INSTRUCTIONS TO FOLLOW:
Once the pictures are set aside, copy the records below exactly as they stand.

RECORD SET:

/---

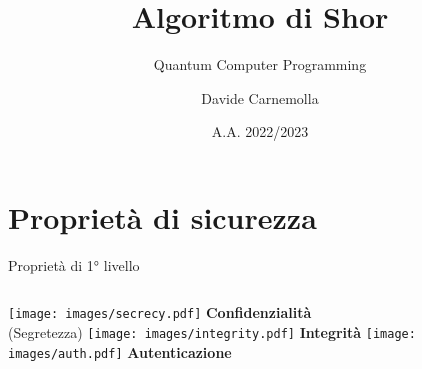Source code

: \documentclass{beamer}
\title{Algoritmo di Shor}
\subtitle{Quantum Computer Programming}
\author{Davide Carnemolla}
\institute{Dipartimento di Matematica e Informatica \\ Università degli Studi di Catania}
\date{A.A. 2022/2023}
\begin{document}
    \begin{frame}
        \maketitle
    \end{frame}
    
    \section{Proprietà di sicurezza}
    \begin{frame}{Proprietà di 1° livello }
        \begin{columns}[t, onlytextwidth]
                \centering
                \texttt{[image: images/secrecy.pdf]}
                \vfill
                \textbf{Confidenzialità} \\ (Segretezza)
                \centering
                \texttt{[image: images/integrity.pdf]}
                \vfill
                \textbf{Integrità}
                \centering
                \texttt{[image: images/auth.pdf]}
                \vfill
                \textbf{Autenticazione}
        \end{columns}
    \end{frame}
    
    
\end{document}
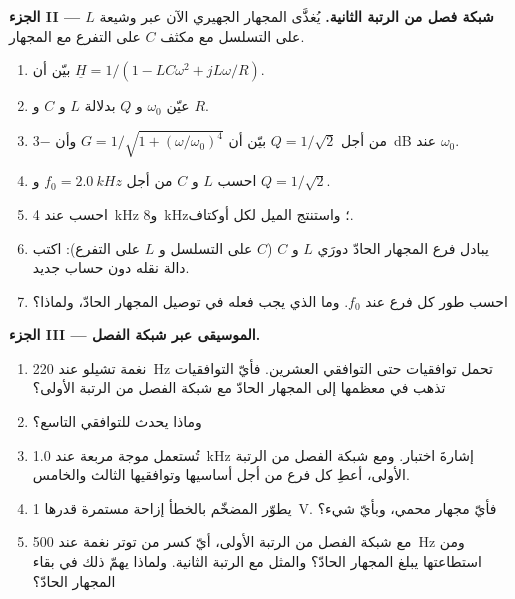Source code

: \begin{problem}
\medskip
\noindent\textbf{الجزء II --- شبكة فصل من الرتبة الثانية.}
يُغذَّى المجهار الجهيري الآن عبر وشيعة $L$ على التسلسل مع مكثف $C$
على التفرع مع المجهار.
\begin{enumerate}[resume]
  \item بيّن أن $\underline H = 1/(1 - LC\omega^2 + jL\omega/R)$.
  \item عيّن $\omega_0$ و $Q$ بدلالة $L$ و $C$ و $R$.
  \item من أجل $Q = 1/\sqrt2$ بيّن أن $G = 1/\sqrt{1 + (\omega/\omega_0)^4}$
        وأن  \qty{-3}{dB} عند $\omega_0$.
  \item احسب $L$ و $C$ من أجل $f_0 = \qty{2.0}{kHz}$ و $Q = 1/\sqrt2$.
  \item احسب   عند \qty{4}{kHz} و\qty{8}{kHz}؛
        واستنتج الميل  لكل أوكتاف.
  \item يبادل فرع المجهار الحادّ دورَي $L$ و $C$ ($C$ على التسلسل و
        $L$ على التفرع): اكتب دالة نقله دون حساب
        جديد.
  \item احسب طور كل فرع عند $f_0$. وما الذي يجب فعله في
        توصيل المجهار الحادّ، ولماذا؟
\end{enumerate}

\medskip
\noindent\textbf{الجزء III --- الموسيقى عبر شبكة الفصل.}
\begin{enumerate}[resume]
  \item نغمة تشيلو عند \qty{220}{Hz} تحمل توافقيات حتى التوافقي العشرين.
        فأيّ التوافقيات تذهب في معظمها إلى المجهار الحادّ مع شبكة الفصل
        من الرتبة الأولى؟
  \item وماذا يحدث للتوافقي التاسع؟
  \item تُستعمل موجة مربعة عند \qty{1.0}{kHz} إشارةَ اختبار. ومع
        شبكة الفصل من الرتبة الأولى، أعطِ  كل فرع من أجل
        أساسيها وتوافقيها الثالث والخامس.
  \item يطوّر المضخّم بالخطأ إزاحة مستمرة قدرها \qty{1}{V}. فأيّ
        مجهار محمي، وبأيّ شيء؟
  \item مع شبكة الفصل من الرتبة الأولى، أيّ كسر من توتر نغمة عند
        \qty{500}{Hz} ومن استطاعتها يبلغ المجهار الحادّ؟
        والمثل مع الرتبة الثانية. ولماذا يهمّ ذلك
        في بقاء المجهار الحادّ؟
\end{enumerate}


\end{problem}
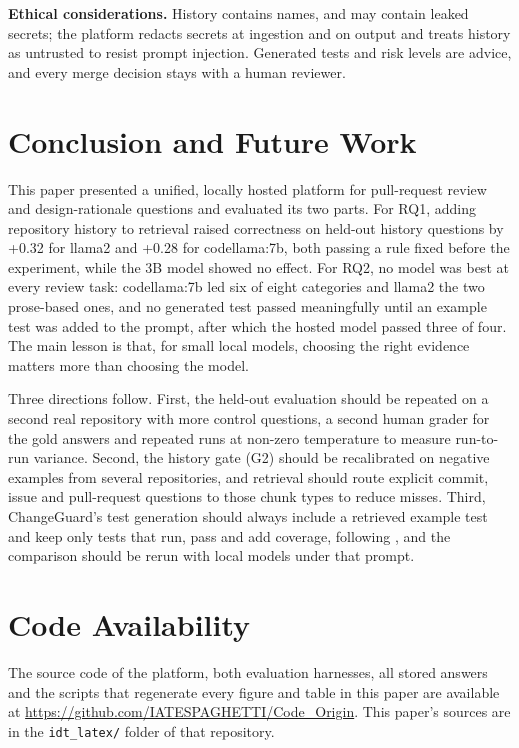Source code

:\documentclass[12pt,onecolumn,draftclsnofoot]{IEEEtran}
\begin{document}
\textbf{Ethical considerations.} History contains names, and may contain leaked secrets; the platform redacts secrets at ingestion and on output and treats history as untrusted to resist prompt injection. Generated tests and risk levels are advice, and every merge decision stays with a human reviewer.

\section{Conclusion and Future Work}

This paper presented a unified, locally hosted platform for pull-request review and design-rationale questions and evaluated its two parts. For RQ1, adding repository history to retrieval raised correctness on held-out history questions by +0.32 for llama2 and +0.28 for codellama:7b, both passing a rule fixed before the experiment, while the 3B model showed no effect. For RQ2, no model was best at every review task: codellama:7b led six of eight categories and llama2 the two prose-based ones, and no generated test passed meaningfully until an example test was added to the prompt, after which the hosted model passed three of four. The main lesson is that, for small local models, choosing the right evidence matters more than choosing the model.

Three directions follow. First, the held-out evaluation should be repeated on a second real repository with more control questions, a second human grader for the gold answers and repeated runs at non-zero temperature to measure run-to-run variance. Second, the history gate (G2) should be recalibrated on negative examples from several repositories, and retrieval should route explicit commit, issue and pull-request questions to those chunk types to reduce misses. Third, ChangeGuard's test generation should always include a retrieved example test and keep only tests that run, pass and add coverage, following \cite{alshahwan2024testgen}, and the comparison should be rerun with local models under that prompt.

\section*{Code Availability}
The source code of the platform, both evaluation harnesses, all stored answers and the scripts that regenerate every figure and table in this paper are available at \url{https://github.com/IATESPAGHETTI/Code_Origin}. This paper's sources are in the \texttt{idt\_latex/} folder of that repository.
\end{document}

\---

ANSWER TO THIS PROBLEM:
Source code

: \documentclass{beamer}
\title{Algoritmo di Shor}
\subtitle{Quantum Computer Programming}
\author{Davide Carnemolla}
\institute{Dipartimento di Matematica e Informatica \\ Università degli Studi di Catania}
\date{A.A. 2022/2023}
\begin{document}
    \begin{frame}
        \maketitle
    \end{frame}
    
    \section{Proprietà di sicurezza}
    \begin{frame}{Proprietà di 1° livello }
        \begin{columns}[t, onlytextwidth]
                \centering
                \texttt{[image: images/secrecy.pdf]}
                \vfill
                \textbf{Confidenzialità} \\ (Segretezza)
                \centering
                \texttt{[image: images/integrity.pdf]}
                \vfill
                \textbf{Integrità}
                \centering
                \texttt{[image: images/auth.pdf]}
                \vfill
                \textbf{Autenticazione}
        \end{columns}
    \end{frame}
    
    
\end{document}
Source code

: \begin{problem}
\medskip
\noindent\textbf{الجزء II --- شبكة فصل من الرتبة الثانية.}
يُغذَّى المجهار الجهيري الآن عبر وشيعة $L$ على التسلسل مع مكثف $C$
على التفرع مع المجهار.
\begin{enumerate}[resume]
  \item بيّن أن $\underline H = 1/(1 - LC\omega^2 + jL\omega/R)$.
  \item عيّن $\omega_0$ و $Q$ بدلالة $L$ و $C$ و $R$.
  \item من أجل $Q = 1/\sqrt2$ بيّن أن $G = 1/\sqrt{1 + (\omega/\omega_0)^4}$
        وأن  \qty{-3}{dB} عند $\omega_0$.
  \item احسب $L$ و $C$ من أجل $f_0 = \qty{2.0}{kHz}$ و $Q = 1/\sqrt2$.
  \item احسب   عند \qty{4}{kHz} و\qty{8}{kHz}؛
        واستنتج الميل  لكل أوكتاف.
  \item يبادل فرع المجهار الحادّ دورَي $L$ و $C$ ($C$ على التسلسل و
        $L$ على التفرع): اكتب دالة نقله دون حساب
        جديد.
  \item احسب طور كل فرع عند $f_0$. وما الذي يجب فعله في
        توصيل المجهار الحادّ، ولماذا؟
\end{enumerate}

\medskip
\noindent\textbf{الجزء III --- الموسيقى عبر شبكة الفصل.}
\begin{enumerate}[resume]
  \item نغمة تشيلو عند \qty{220}{Hz} تحمل توافقيات حتى التوافقي العشرين.
        فأيّ التوافقيات تذهب في معظمها إلى المجهار الحادّ مع شبكة الفصل
        من الرتبة الأولى؟
  \item وماذا يحدث للتوافقي التاسع؟
  \item تُستعمل موجة مربعة عند \qty{1.0}{kHz} إشارةَ اختبار. ومع
        شبكة الفصل من الرتبة الأولى، أعطِ  كل فرع من أجل
        أساسيها وتوافقيها الثالث والخامس.
  \item يطوّر المضخّم بالخطأ إزاحة مستمرة قدرها \qty{1}{V}. فأيّ
        مجهار محمي، وبأيّ شيء؟
  \item مع شبكة الفصل من الرتبة الأولى، أيّ كسر من توتر نغمة عند
        \qty{500}{Hz} ومن استطاعتها يبلغ المجهار الحادّ؟
        والمثل مع الرتبة الثانية. ولماذا يهمّ ذلك
        في بقاء المجهار الحادّ؟
\end{enumerate}


\end{problem}
Source code

:\documentclass[12pt,onecolumn,draftclsnofoot]{IEEEtran}
\begin{document}
\textbf{Ethical considerations.} History contains names, and may contain leaked secrets; the platform redacts secrets at ingestion and on output and treats history as untrusted to resist prompt injection. Generated tests and risk levels are advice, and every merge decision stays with a human reviewer.

\section{Conclusion and Future Work}

This paper presented a unified, locally hosted platform for pull-request review and design-rationale questions and evaluated its two parts. For RQ1, adding repository history to retrieval raised correctness on held-out history questions by +0.32 for llama2 and +0.28 for codellama:7b, both passing a rule fixed before the experiment, while the 3B model showed no effect. For RQ2, no model was best at every review task: codellama:7b led six of eight categories and llama2 the two prose-based ones, and no generated test passed meaningfully until an example test was added to the prompt, after which the hosted model passed three of four. The main lesson is that, for small local models, choosing the right evidence matters more than choosing the model.

Three directions follow. First, the held-out evaluation should be repeated on a second real repository with more control questions, a second human grader for the gold answers and repeated runs at non-zero temperature to measure run-to-run variance. Second, the history gate (G2) should be recalibrated on negative examples from several repositories, and retrieval should route explicit commit, issue and pull-request questions to those chunk types to reduce misses. Third, ChangeGuard's test generation should always include a retrieved example test and keep only tests that run, pass and add coverage, following \cite{alshahwan2024testgen}, and the comparison should be rerun with local models under that prompt.

\section*{Code Availability}
The source code of the platform, both evaluation harnesses, all stored answers and the scripts that regenerate every figure and table in this paper are available at \url{https://github.com/IATESPAGHETTI/Code_Origin}. This paper's sources are in the \texttt{idt\_latex/} folder of that repository.
\end{document}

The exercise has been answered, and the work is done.